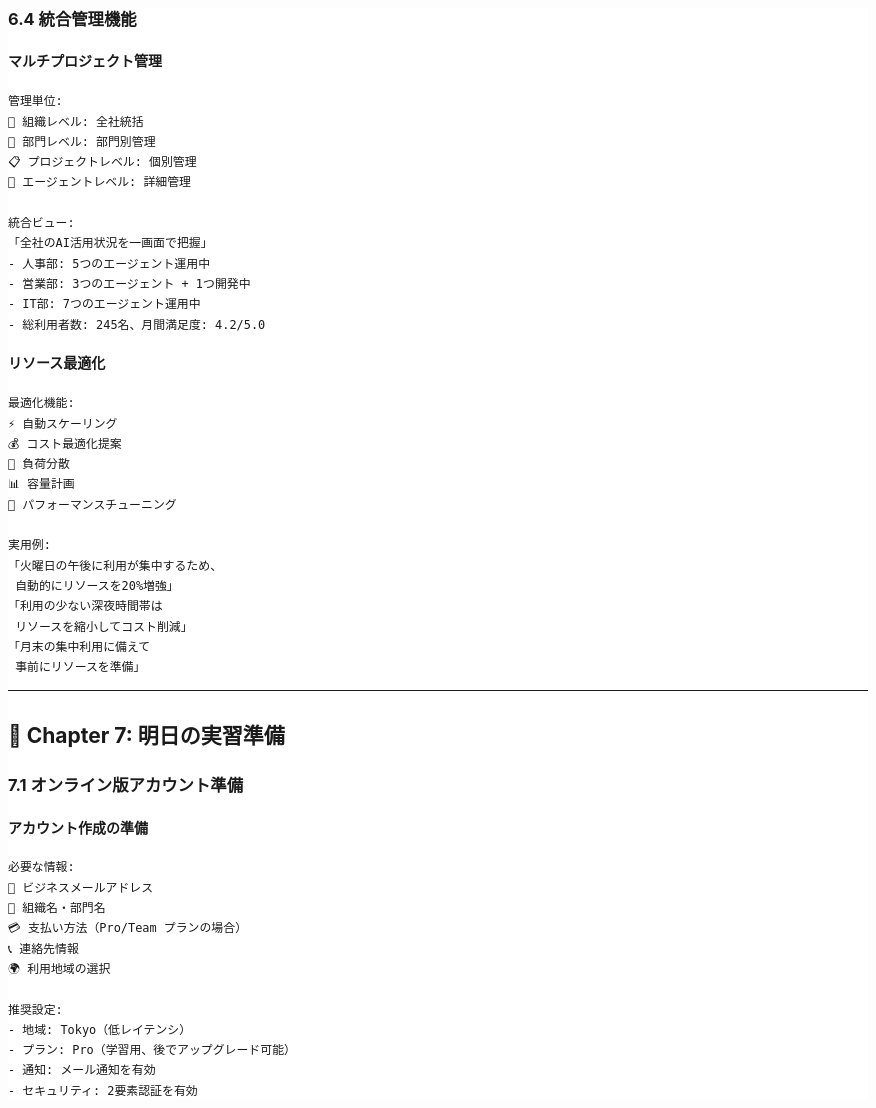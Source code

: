 ### 6.4 統合管理機能

#### マルチプロジェクト管理
```
管理単位:
🏢 組織レベル: 全社統括
🏬 部門レベル: 部門別管理
📋 プロジェクトレベル: 個別管理
🤖 エージェントレベル: 詳細管理

統合ビュー:
「全社のAI活用状況を一画面で把握」
- 人事部: 5つのエージェント運用中
- 営業部: 3つのエージェント + 1つ開発中
- IT部: 7つのエージェント運用中
- 総利用者数: 245名、月間満足度: 4.2/5.0
```

#### リソース最適化
```
最適化機能:
⚡ 自動スケーリング
💰 コスト最適化提案
🔄 負荷分散
📊 容量計画
🎯 パフォーマンスチューニング

実用例:
「火曜日の午後に利用が集中するため、
 自動的にリソースを20%増強」
「利用の少ない深夜時間帯は
 リソースを縮小してコスト削減」
「月末の集中利用に備えて
 事前にリソースを準備」
```

---

## 🚀 Chapter 7: 明日の実習準備

### 7.1 オンライン版アカウント準備

#### アカウント作成の準備
```
必要な情報:
📧 ビジネスメールアドレス
🏢 組織名・部門名
💳 支払い方法（Pro/Team プランの場合）
📞 連絡先情報
🌍 利用地域の選択

推奨設定:
- 地域: Tokyo（低レイテンシ）
- プラン: Pro（学習用、後でアップグレード可能）
- 通知: メール通知を有効
- セキュリティ: 2要素認証を有効
```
■ ■ ■ ■ ■ ■ ■
◆ Task objective:
Nothing but the lines from the one containing "#### リソース最適化" to the end of the material should be printed, each exactly as written.

◆ Result below:
#### リソース最適化
```
最適化機能:
⚡ 自動スケーリング
💰 コスト最適化提案
🔄 負荷分散
📊 容量計画
🎯 パフォーマンスチューニング

実用例:
「火曜日の午後に利用が集中するため、
 自動的にリソースを20%増強」
「利用の少ない深夜時間帯は
 リソースを縮小してコスト削減」
「月末の集中利用に備えて
 事前にリソースを準備」
```

---

## 🚀 Chapter 7: 明日の実習準備

### 7.1 オンライン版アカウント準備

#### アカウント作成の準備
```
必要な情報:
📧 ビジネスメールアドレス
🏢 組織名・部門名
💳 支払い方法（Pro/Team プランの場合）
📞 連絡先情報
🌍 利用地域の選択

推奨設定:
- 地域: Tokyo（低レイテンシ）
- プラン: Pro（学習用、後でアップグレード可能）
- 通知: メール通知を有効
- セキュリティ: 2要素認証を有効
```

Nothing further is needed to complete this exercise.